The molecular trail led somewhere intriguing. Single-cell RNA sequencing of hippocampal tissue revealed that newborn neurons in the knockout mice had reduced levels of PTEN, a gene that normally acts as a brake on the mTOR pathway (a cellular signalling cascade involved in growth and survival). With that brake loosened, mTOR activity ramped up in the young neurons, and that correlated with their enhanced survival. When the team administered rapamycin, a well-known mTOR inhibitor, the surplus of new neurons disappeared. The reactive microglia were still reactive, mind you, but the newborn neurons no longer got the survival boost.

Luo’s team went to considerable lengths to nail down the mechanism. They generated double-knockout mice lacking both TGF-beta signalling and IGF-1 (a growth factor long suspected of driving neurogenesis) in microglia. The extra neurons persisted. They tried eliminating TNF-alpha, an inflammatory molecule, on top of the TGF-beta knockout. Still no change. It wasn’t any single cytokine doing the heavy lifting. The effect seemed to funnel through the PTEN-mTOR axis in the neurons themselves, a sort of survival signal triggered by the altered microglia nearby.

And the consequences weren’t purely cellular. The knockout mice showed changes in behaviour too. In tests of anxiety, they spent more time exploring exposed, open areas of elevated mazes, suggesting reduced anxiety-like behaviour. They also showed some deficits in spatial learning on a Barnes maze test. Crucially, in one line of knockout mice where the microglia eventually recovered their normal state (about 12 weeks after the genetic switch), both the neurogenesis boost and the behavioural changes reversed. In another line where microglia stayed permanently reactive, the effects persisted. The behavioural shifts tracked the cellular ones, which is a tidy bit of evidence (though not absolute proof) that the new neurons were functionally integrating into hippocampal circuits.
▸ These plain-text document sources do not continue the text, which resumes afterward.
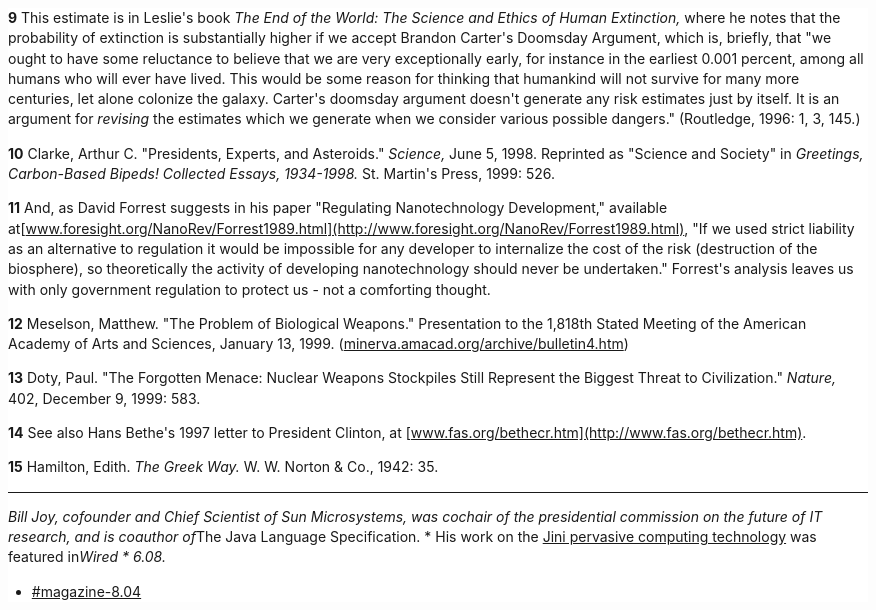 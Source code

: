 **9** This estimate is in Leslie's book *The End of the World: The Science and Ethics of Human Extinction,* where he notes that the probability of extinction is substantially higher if we accept Brandon Carter's Doomsday Argument, which is, briefly, that "we ought to have some reluctance to believe that we are very exceptionally early, for instance in the earliest 0.001 percent, among all humans who will ever have lived. This would be some reason for thinking that humankind will not survive for many more centuries, let alone colonize the galaxy. Carter's doomsday argument doesn't generate any risk estimates just by itself. It is an argument for *revising* the estimates which we generate when we consider various possible dangers." (Routledge, 1996: 1, 3, 145.)

**10** Clarke, Arthur C. "Presidents, Experts, and Asteroids." *Science,* June 5, 1998. Reprinted as "Science and Society" in *Greetings, Carbon-Based Bipeds! Collected Essays, 1934-1998.* St. Martin's Press, 1999: 526.

**11** And, as David Forrest suggests in his paper "Regulating Nanotechnology Development," available at[www.foresight.org/NanoRev/Forrest1989.html](http://www.foresight.org/NanoRev/Forrest1989.html), "If we used strict liability as an alternative to regulation it would be impossible for any developer to internalize the cost of the risk (destruction of the biosphere), so theoretically the activity of developing nanotechnology should never be undertaken." Forrest's analysis leaves us with only government regulation to protect us - not a comforting thought.

**12** Meselson, Matthew. "The Problem of Biological Weapons." Presentation to the 1,818th Stated Meeting of the American Academy of Arts and Sciences, January 13, 1999. ([minerva.amacad.org/archive/bulletin4.htm](http://minerva.amacad.org/archive/bulletin4.htm))

**13** Doty, Paul. "The Forgotten Menace: Nuclear Weapons Stockpiles Still Represent the Biggest Threat to Civilization." *Nature,* 402, December 9, 1999: 583.

**14** See also Hans Bethe's 1997 letter to President Clinton, at [www.fas.org/bethecr.htm](http://www.fas.org/bethecr.htm).

**15** Hamilton, Edith. *The Greek Way.* W. W. Norton & Co., 1942: 35.

* * *

*Bill Joy, cofounder and Chief Scientist of Sun Microsystems, was cochair of the presidential commission on the future of IT research, and is coauthor of*The Java Language Specification. * His work on the [Jini pervasive computing technology](https://www.wired.com/wired/archive/6.08/jini.html) was featured in*Wired * 6.08.*

- [#magazine-8.04](https://www.wired.com/tag/magazine-804/)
There is a caveat worth noting. All of this work has been done in mice. “Adult neurogenesis is vital for learning, memory and mood regulation, and we hope to discover novel ways to enhance this process,” says Luo. The question of whether adult humans generate new hippocampal neurons was itself hotly debated until a 2025 study in Science settled the matter in the affirmative. So the basic machinery is there, but whether manipulating microglial TGF-beta signalling could have similar effects in people remains an open question. Luo’s team is developing microglia-integrated human brain organoids to begin testing this.

“We will be testing the future implications of adult neurogenesis in the understanding and treatment of Alzheimer’s disease,” says Joshua Peter, one of the study’s lead authors, who recently defended his PhD and has moved to managing clinical trials. TGF-beta signalling goes haywire in ageing brains and in conditions like Alzheimer’s, stroke and traumatic brain injury, all situations where coaxing the brain into producing or preserving more neurons could be genuinely useful.

The findings published in Nature Communications challenge a fairly entrenched idea in neuroscience. For years, the assumption was straightforward: neuroinflammation bad, neurogenesis good, and the two don’t mix. What Luo’s work suggests is something more complicated and, perhaps, more hopeful. The brain’s immune system isn’t simply a wrecking crew. Under the right circumstances, reactive microglia might actually be part of how the brain tries to repair itself, nudging newborn neurons past a survival bottleneck that normally claims the majority of them. If we can figure out how to harness that without the downsides, the ageing brain might have more allies than we thought.